_Goal of the exercise_.
Each line below must be reproduced exactly, though the pictures are to be dropped.

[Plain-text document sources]

-*-

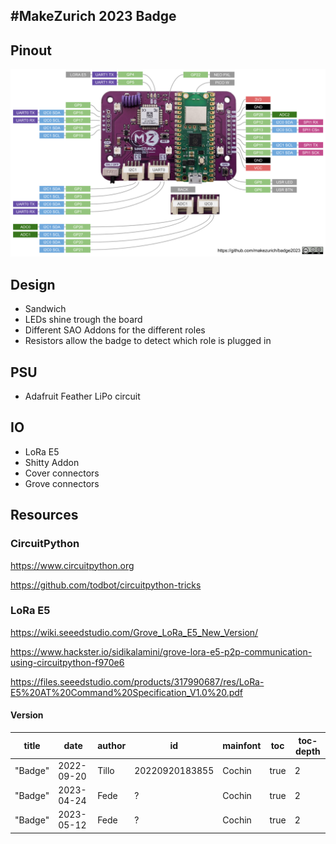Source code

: ## #MakeZurich 2023 Badge

## Pinout
![](makezurich2023-badge-pinout.png)

## Design 
* Sandwich
* LEDs shine trough the board
* Different SAO Addons for the different roles
* Resistors allow the badge to detect which role is plugged in

## PSU
* Adafruit Feather LiPo circuit

## IO
* LoRa E5
* Shitty Addon
* Cover connectors 
* Grove connectors

## Resources

### CircuitPython
https://www.circuitpython.org

https://github.com/todbot/circuitpython-tricks

### LoRa E5
https://wiki.seeedstudio.com/Grove_LoRa_E5_New_Version/

https://www.hackster.io/sidikalamini/grove-lora-e5-p2p-communication-using-circuitpython-f970e6

https://files.seeedstudio.com/products/317990687/res/LoRa-E5%20AT%20Command%20Specification_V1.0%20.pdf

#### Version
| title | date | author | id | mainfont | toc | toc-depth |
| --- | --- | --- | --- | --- | --- | --- |
|"Badge"|2022-09-20|Tillo|20220920183855|Cochin|true|2|
|"Badge"|2023-04-24|Fede|?|Cochin|true|2|
|"Badge"|2023-05-12|Fede|?|Cochin|true|2|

-*-

_Problem solution_.
Source code

: ## #MakeZurich 2023 Badge

## Pinout
![](makezurich2023-badge-pinout.png)

## Design 
* Sandwich
* LEDs shine trough the board
* Different SAO Addons for the different roles
* Resistors allow the badge to detect which role is plugged in

## PSU
* Adafruit Feather LiPo circuit

## IO
* LoRa E5
* Shitty Addon
* Cover connectors 
* Grove connectors

## Resources

### CircuitPython
https://www.circuitpython.org

https://github.com/todbot/circuitpython-tricks

### LoRa E5
https://wiki.seeedstudio.com/Grove_LoRa_E5_New_Version/

https://www.hackster.io/sidikalamini/grove-lora-e5-p2p-communication-using-circuitpython-f970e6

https://files.seeedstudio.com/products/317990687/res/LoRa-E5%20AT%20Command%20Specification_V1.0%20.pdf

#### Version
| title | date | author | id | mainfont | toc | toc-depth |
| --- | --- | --- | --- | --- | --- | --- |
|"Badge"|2022-09-20|Tillo|20220920183855|Cochin|true|2|
|"Badge"|2023-04-24|Fede|?|Cochin|true|2|
|"Badge"|2023-05-12|Fede|?|Cochin|true|2|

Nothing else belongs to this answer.